The X100's successor, the X150, was virtually identical to the X100. The X150 however came bundled with pfs:Access for MS-DOS, a terminal emulator by Software Publishing Corporation.

===C100, C150, C200, and C250===
The C100, C150, C200, and C250 are internal models in the Popcom lineup, meant to plug into any ISA expansion slot of an IBM PC compatible. The C100 and C150, introduced in May 1985, are essentially reconfigured variants of the X100 and X150; like the X150, the only difference between the C100 and C150 is the pfs:Access software box that came with the purchase of the C150. The C100 and C150 too are limited to a maximum transmission rate of 1,200 bit/s. The C100 and C150 are both full-length, XT-case-height expansion cards, with Will R. Rosch of PC Magazine noticing a fair amount of bodge wires on the board, overall calling its design "obviously dated" by 1987.

The C200 and C250 by contrast was only five inches long and had a maximum transmission rate of 2,400 bit/s. Prentice commissioned the Japanese telecommunications company Telenetics for the design of the C200/C250, who in turn based their circuit design around a 2,400-bit/s modem chipset made by Rockwell. Each C200 and C250 were built as two circuit boards sandwiched together via pin headers and sockets; the sides of the boards where there are components face toward each other in this arrangement.

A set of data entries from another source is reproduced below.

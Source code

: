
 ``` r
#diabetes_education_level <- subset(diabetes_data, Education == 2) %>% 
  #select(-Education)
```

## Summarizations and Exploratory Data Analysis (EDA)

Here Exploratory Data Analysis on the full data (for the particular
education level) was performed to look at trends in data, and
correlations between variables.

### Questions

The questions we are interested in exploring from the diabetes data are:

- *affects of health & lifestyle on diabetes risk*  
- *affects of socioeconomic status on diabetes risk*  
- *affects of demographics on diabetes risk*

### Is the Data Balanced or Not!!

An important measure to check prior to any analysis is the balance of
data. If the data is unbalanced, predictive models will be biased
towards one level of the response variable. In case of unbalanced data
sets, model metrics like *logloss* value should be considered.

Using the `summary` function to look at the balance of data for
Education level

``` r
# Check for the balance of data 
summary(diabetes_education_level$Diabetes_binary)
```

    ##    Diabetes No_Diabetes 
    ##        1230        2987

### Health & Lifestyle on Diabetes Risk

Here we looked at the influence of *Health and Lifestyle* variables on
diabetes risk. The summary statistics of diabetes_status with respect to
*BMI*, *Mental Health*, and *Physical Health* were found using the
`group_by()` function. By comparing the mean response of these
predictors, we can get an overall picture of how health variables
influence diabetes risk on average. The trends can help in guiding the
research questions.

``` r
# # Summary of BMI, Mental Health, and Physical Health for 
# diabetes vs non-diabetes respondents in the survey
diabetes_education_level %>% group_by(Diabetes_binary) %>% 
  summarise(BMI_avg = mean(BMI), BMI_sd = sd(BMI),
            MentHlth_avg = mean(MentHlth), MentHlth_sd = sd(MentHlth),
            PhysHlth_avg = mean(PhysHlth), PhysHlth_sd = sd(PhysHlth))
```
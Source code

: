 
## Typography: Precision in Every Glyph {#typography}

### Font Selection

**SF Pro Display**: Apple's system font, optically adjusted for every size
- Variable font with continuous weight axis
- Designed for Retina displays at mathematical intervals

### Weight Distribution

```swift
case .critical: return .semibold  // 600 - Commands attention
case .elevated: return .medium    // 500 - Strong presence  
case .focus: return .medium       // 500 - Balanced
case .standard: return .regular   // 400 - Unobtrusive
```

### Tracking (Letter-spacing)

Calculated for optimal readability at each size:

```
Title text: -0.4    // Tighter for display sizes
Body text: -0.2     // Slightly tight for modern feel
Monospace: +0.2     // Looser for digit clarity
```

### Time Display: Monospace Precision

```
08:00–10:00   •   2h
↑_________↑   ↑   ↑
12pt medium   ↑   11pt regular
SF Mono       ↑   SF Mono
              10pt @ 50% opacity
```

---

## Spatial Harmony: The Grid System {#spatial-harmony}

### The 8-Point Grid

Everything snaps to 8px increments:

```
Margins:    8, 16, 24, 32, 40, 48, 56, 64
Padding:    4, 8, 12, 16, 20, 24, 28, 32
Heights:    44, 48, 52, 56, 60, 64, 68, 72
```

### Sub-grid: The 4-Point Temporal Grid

==Development and release==
The Popcom family were the first retail products of Prentice Corporation, a Sunnyvale-based company who had a long history of manufacturing modems for large businesses since their foundation in 1963. The first entry in the Popcom line was the X100. The X100 was largely designed around a custom LSI chip designed for power efficiency, simplicity in user interaction, and reduction in the size of the modem. The X100 was announced in February 1984 and released to retail the following month, after Prentice had secured over fifty dealers to sell the modem. In January 1985, Prentice secured a deal with ComputerLand for the latter to vend the Popcom at all 675 of ComputerLand's then-active locations. That month Prentice also received $4.3 million in additional venture funding. In August 1985, Popcom signed an agreement with International MarketNet, a joint venture between IBM and Merrill Lynch that provided an early online stockbroking service, to distribute the Popcom among its customers.

==Reception and legacy==
Stephen Satchell of InfoWorld called the Popcom X100 a "breeze to install" and attractive for users of portable computers in particular due to its small size. He wrote that it offers "extra features for 20 percent less than the Hayes Smartmodem 1200. And because it hangs on the wall, it should be of special interest to users who want to save desk space. We have some reservations, but transportable computer users who really transport their computers should look at this easy-to-pack modem." Writing in Microcomputing, Frank J. Derfler, Jr., said: "Popcom is going to be a significant challenger to the established modem marketplace. I recommend it to anyone contemplating a modem purchase." In PC Magazine, Derfler also wrote that, "[t]aken as a whole, the Popcom represents a major step forward for modems. The data/voice feature is useless for communicating with host computers or information utilities such as CompuServe ... but it's truly invaluable for exchanging data between microcomputers operated by people." Rosch, also in PC Magazine, was more critical, calling the X100/X150 "a refreshingly original design of doubtful practicality", noting that the Popcom would be liable to slip out of worn-out electrical sockets due to its heft. He singled out the C200/C250 for its high performance among the crop of modems reviewed that issue and gave it the Editor's Choice ranking. Bill Lamb of The Paris News praised the X100's easy of use and out-of-sight nature and wrote that, "[f]or its price and characteristics, the X100 is a step ahead of the pack, as far as modems are concerned."

Prentice continued selling the Popcom until 1989, when it dissolved in bankruptcy proceedings.